Below are the records. Gather each line that holds "github".

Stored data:
◆ ◆ ◆ ◆

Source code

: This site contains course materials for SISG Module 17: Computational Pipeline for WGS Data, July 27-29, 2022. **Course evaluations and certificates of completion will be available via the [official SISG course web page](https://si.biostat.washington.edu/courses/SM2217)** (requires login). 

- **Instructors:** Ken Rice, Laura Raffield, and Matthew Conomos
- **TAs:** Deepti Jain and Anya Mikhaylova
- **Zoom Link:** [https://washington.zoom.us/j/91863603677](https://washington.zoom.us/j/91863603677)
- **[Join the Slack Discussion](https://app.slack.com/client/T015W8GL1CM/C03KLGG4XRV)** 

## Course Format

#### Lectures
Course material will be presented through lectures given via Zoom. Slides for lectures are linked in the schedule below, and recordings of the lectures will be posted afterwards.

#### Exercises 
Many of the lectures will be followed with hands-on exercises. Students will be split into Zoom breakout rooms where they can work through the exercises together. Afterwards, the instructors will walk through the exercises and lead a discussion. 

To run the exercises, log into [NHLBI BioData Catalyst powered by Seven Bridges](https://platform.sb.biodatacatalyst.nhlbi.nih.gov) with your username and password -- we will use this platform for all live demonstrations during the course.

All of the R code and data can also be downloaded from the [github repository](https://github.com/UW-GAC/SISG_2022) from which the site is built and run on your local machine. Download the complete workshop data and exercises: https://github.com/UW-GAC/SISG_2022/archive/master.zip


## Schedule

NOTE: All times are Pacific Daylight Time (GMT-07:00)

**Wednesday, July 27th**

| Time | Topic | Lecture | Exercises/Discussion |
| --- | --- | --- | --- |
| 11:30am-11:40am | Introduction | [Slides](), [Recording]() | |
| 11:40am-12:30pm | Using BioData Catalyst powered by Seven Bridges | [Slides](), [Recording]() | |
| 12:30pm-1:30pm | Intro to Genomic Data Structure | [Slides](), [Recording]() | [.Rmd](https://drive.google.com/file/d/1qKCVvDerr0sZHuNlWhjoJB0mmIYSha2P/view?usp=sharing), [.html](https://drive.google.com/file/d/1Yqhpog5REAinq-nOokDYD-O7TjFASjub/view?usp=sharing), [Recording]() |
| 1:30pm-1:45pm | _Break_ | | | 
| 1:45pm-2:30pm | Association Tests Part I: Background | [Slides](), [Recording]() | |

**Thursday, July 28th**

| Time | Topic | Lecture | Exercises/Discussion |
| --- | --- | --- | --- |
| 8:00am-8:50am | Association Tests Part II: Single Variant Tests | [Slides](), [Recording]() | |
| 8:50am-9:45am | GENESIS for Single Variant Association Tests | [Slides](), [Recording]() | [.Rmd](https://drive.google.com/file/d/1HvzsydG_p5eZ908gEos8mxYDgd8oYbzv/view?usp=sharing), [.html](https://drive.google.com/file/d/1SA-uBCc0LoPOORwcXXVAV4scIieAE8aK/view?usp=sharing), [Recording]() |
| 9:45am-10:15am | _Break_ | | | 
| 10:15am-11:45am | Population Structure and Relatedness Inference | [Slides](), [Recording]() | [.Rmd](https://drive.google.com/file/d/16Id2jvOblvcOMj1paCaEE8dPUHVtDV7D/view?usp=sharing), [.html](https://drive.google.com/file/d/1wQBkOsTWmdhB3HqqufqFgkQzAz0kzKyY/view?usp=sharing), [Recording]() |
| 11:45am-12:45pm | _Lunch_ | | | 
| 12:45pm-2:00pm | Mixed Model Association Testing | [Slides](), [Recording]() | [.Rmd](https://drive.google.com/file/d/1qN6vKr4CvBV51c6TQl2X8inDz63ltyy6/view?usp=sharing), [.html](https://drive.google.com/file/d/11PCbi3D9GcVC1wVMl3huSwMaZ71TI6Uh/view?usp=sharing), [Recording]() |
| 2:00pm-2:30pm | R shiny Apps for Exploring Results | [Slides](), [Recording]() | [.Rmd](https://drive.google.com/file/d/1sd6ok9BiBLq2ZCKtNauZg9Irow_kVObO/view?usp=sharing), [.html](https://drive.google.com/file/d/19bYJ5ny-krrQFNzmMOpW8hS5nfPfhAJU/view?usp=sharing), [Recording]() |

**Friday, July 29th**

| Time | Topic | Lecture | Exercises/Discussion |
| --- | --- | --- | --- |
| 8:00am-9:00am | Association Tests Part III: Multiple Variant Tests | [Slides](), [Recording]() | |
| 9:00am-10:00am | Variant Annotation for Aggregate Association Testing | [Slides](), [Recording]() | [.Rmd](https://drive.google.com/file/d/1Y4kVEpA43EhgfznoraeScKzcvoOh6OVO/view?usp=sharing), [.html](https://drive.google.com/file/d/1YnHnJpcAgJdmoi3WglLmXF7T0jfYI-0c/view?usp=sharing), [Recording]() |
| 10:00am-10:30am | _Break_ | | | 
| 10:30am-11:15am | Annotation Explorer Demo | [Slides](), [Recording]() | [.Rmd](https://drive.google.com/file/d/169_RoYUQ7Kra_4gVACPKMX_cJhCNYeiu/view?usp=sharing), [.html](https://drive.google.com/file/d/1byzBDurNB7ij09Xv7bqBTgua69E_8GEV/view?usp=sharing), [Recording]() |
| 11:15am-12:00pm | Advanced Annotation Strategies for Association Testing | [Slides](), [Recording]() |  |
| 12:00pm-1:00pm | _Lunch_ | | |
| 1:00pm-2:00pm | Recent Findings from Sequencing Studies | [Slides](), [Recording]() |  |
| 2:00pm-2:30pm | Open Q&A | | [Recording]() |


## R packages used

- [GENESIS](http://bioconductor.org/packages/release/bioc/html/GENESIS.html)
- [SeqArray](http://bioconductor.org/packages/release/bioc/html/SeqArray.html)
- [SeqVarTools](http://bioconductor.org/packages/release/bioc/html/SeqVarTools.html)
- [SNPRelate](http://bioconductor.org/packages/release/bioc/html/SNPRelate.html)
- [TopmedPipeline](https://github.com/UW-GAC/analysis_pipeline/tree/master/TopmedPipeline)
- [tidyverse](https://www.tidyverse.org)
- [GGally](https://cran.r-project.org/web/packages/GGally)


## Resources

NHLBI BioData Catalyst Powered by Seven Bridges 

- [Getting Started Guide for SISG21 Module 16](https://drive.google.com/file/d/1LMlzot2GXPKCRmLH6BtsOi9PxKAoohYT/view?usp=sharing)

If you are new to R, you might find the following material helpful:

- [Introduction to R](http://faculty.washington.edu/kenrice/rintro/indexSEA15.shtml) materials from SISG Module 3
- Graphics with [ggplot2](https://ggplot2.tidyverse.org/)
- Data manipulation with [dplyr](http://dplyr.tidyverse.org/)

◆ ◆ ◆ ◆

» **Output for this task**:
All of the R code and data can also be downloaded from the [github repository](https://github.com/UW-GAC/SISG_2022) from which the site is built and run on your local machine. Download the complete workshop data and exercises: https://github.com/UW-GAC/SISG_2022/archive/master.zip
- [TopmedPipeline](https://github.com/UW-GAC/analysis_pipeline/tree/master/TopmedPipeline)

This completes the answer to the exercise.